Interesting. I don't remember any of them saying that in their interviews. Rather, everyone often commented on how professional Harvey Korman insisted on trying to be, but Tim Conway would wind up derailing him with adlibbed lines and movements, and Harvey would wind up "losing it" in spite of trying desperately not to. So, no, most of Harvey's giggling/laughing was not planned.
What I find interesting on a personal note for myself is that I never found the laughing by the actors irritating in this show, but whenever I watch Roseanne, I find myself getting annoyed whenever Roseanne appears to "lose it" because it really seems fake in her case. Which is a shame because I do love that show.
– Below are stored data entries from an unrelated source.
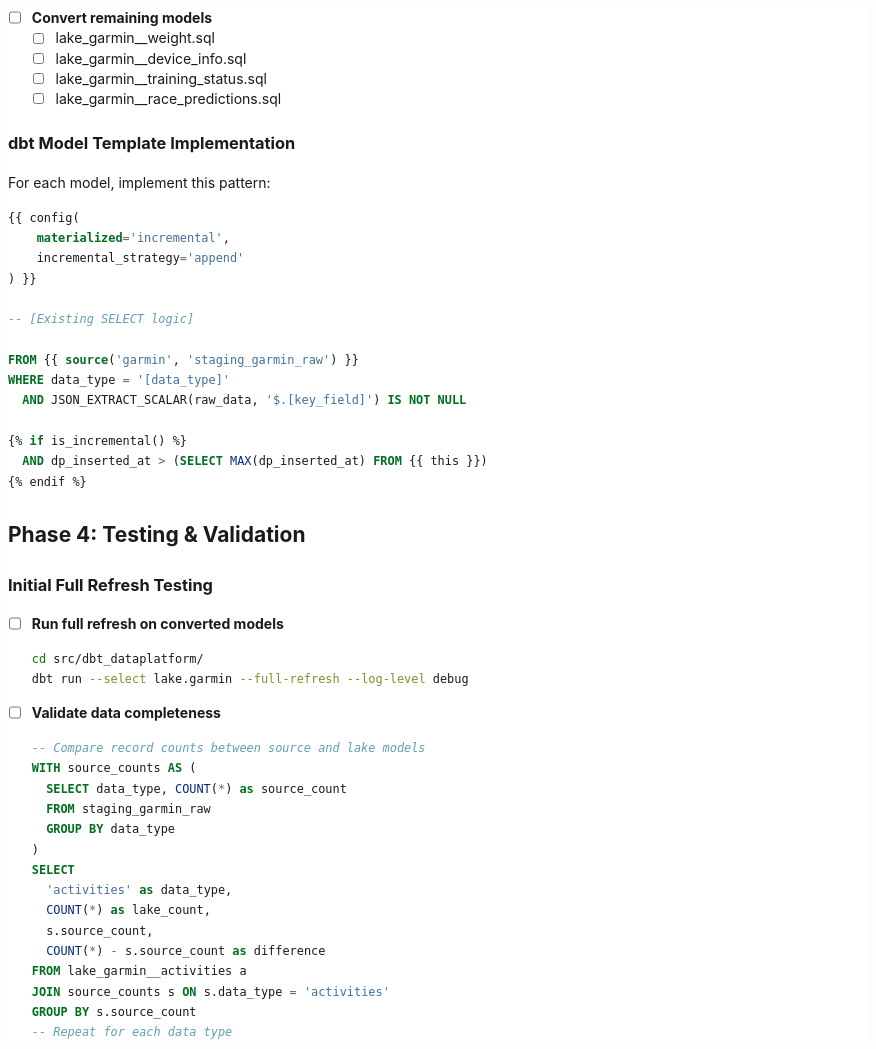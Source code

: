 - [ ] **Convert remaining models**
  - [ ] lake_garmin__weight.sql
  - [ ] lake_garmin__device_info.sql  
  - [ ] lake_garmin__training_status.sql
  - [ ] lake_garmin__race_predictions.sql

### dbt Model Template Implementation
For each model, implement this pattern:
```sql
{{ config(
    materialized='incremental',
    incremental_strategy='append'
) }}

-- [Existing SELECT logic]

FROM {{ source('garmin', 'staging_garmin_raw') }}
WHERE data_type = '[data_type]'
  AND JSON_EXTRACT_SCALAR(raw_data, '$.[key_field]') IS NOT NULL

{% if is_incremental() %}
  AND dp_inserted_at > (SELECT MAX(dp_inserted_at) FROM {{ this }})
{% endif %}
```

## Phase 4: Testing & Validation

### Initial Full Refresh Testing
- [ ] **Run full refresh on converted models**
  ```bash
  cd src/dbt_dataplatform/
  dbt run --select lake.garmin --full-refresh --log-level debug
  ```

- [ ] **Validate data completeness**
  ```sql
  -- Compare record counts between source and lake models
  WITH source_counts AS (
    SELECT data_type, COUNT(*) as source_count
    FROM staging_garmin_raw 
    GROUP BY data_type
  )
  SELECT 
    'activities' as data_type,
    COUNT(*) as lake_count,
    s.source_count,
    COUNT(*) - s.source_count as difference
  FROM lake_garmin__activities a
  JOIN source_counts s ON s.data_type = 'activities'
  GROUP BY s.source_count
  -- Repeat for each data type
  ```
But back to Carol's show, my guess would be that Tim Conway might be "to blame" for a lot of the uncontrolled laughter. He seemed to be the one to improvise the most, and that seemed to set everyone else off.
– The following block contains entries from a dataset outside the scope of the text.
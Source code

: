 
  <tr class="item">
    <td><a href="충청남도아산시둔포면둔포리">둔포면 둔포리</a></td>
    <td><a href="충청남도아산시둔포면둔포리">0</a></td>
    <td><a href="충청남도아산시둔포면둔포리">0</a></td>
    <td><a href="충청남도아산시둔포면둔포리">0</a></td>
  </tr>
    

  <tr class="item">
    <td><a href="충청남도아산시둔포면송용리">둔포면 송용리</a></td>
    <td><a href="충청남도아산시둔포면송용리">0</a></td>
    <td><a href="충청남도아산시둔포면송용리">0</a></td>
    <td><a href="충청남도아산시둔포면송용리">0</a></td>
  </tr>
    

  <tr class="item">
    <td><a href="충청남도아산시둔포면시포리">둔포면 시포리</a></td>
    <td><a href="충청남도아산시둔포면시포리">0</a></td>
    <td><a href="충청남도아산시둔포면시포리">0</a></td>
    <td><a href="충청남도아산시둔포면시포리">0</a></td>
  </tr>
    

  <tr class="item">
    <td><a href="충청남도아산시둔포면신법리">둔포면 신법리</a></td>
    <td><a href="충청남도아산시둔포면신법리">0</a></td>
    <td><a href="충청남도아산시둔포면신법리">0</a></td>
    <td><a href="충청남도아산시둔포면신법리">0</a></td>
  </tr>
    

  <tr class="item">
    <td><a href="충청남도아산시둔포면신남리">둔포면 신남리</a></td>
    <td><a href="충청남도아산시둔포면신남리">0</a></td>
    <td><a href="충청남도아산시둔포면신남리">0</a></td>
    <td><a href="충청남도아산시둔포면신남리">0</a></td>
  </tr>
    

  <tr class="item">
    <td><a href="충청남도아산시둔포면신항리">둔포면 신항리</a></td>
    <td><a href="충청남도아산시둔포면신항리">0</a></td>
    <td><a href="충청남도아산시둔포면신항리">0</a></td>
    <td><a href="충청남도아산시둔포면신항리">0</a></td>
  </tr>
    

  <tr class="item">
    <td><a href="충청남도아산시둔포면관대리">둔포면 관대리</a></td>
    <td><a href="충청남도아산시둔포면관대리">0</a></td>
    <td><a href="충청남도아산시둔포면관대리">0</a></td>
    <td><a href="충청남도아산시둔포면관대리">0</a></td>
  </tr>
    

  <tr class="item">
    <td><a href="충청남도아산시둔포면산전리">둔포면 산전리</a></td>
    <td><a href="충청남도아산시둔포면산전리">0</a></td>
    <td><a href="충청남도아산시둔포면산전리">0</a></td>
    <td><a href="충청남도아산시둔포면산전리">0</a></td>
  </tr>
I loved it when they cracked up, usually because Tim Conway was so funny. There was one time that Carol forgot her line, and she kept saying, "The wheels that are spinning, that are spinning," and Harvey said, "Do you mean, 'The windmills that you find in the corners of your mind?'" and Carol ad-libbed, "I'm going so crazy that you even know my own lines better than I do," or something to that effect. That still cracks me up 40 years later or so.
No, it wasn't planned. Carol Burnett has stated many times that she wanted her show to have the feel of a live broadcast. She wanted it to be great but not perfect.
As much as I hated the breaking up it did let me know that they were having fun and not taking their fame seriously.They're both in the Hall of fame as a team.I wish he were alive so he could do what he loved doing most and that is performing with Tim.Abbott and Costello didn't end of friends and neither did Martin and Lewis. They loved each other as much as any two artists could.They were the Newman and Redford of Comedy.I know alot of people in this world are jaded but I hope you take my words at face value that my father is the late Harvey Korman.
In Harvey Korman's defense, Michael Palin admits in his published diaries he and John Cleese frequently crack each other up (He calls it 'corpsing') in the stage-show versions of their famous MONTY PYTHON sketches. (He contends they've never made it through the 'Cheese Shop' sketch without one or the other going.) And for the most part, neither one is just flat-out tossing new lines at the other like Tim Conway did to Harvey and the others.
I don't think they were planned, BUT they kept them in, b/c they were among the FUNNIEST things about the show. Sometimes the funniest things happen when they go off the script.
If you can do better, make your OWN show, that's how I see it.
Create a society in which you would like to live, not knowing what you're going to come into it as.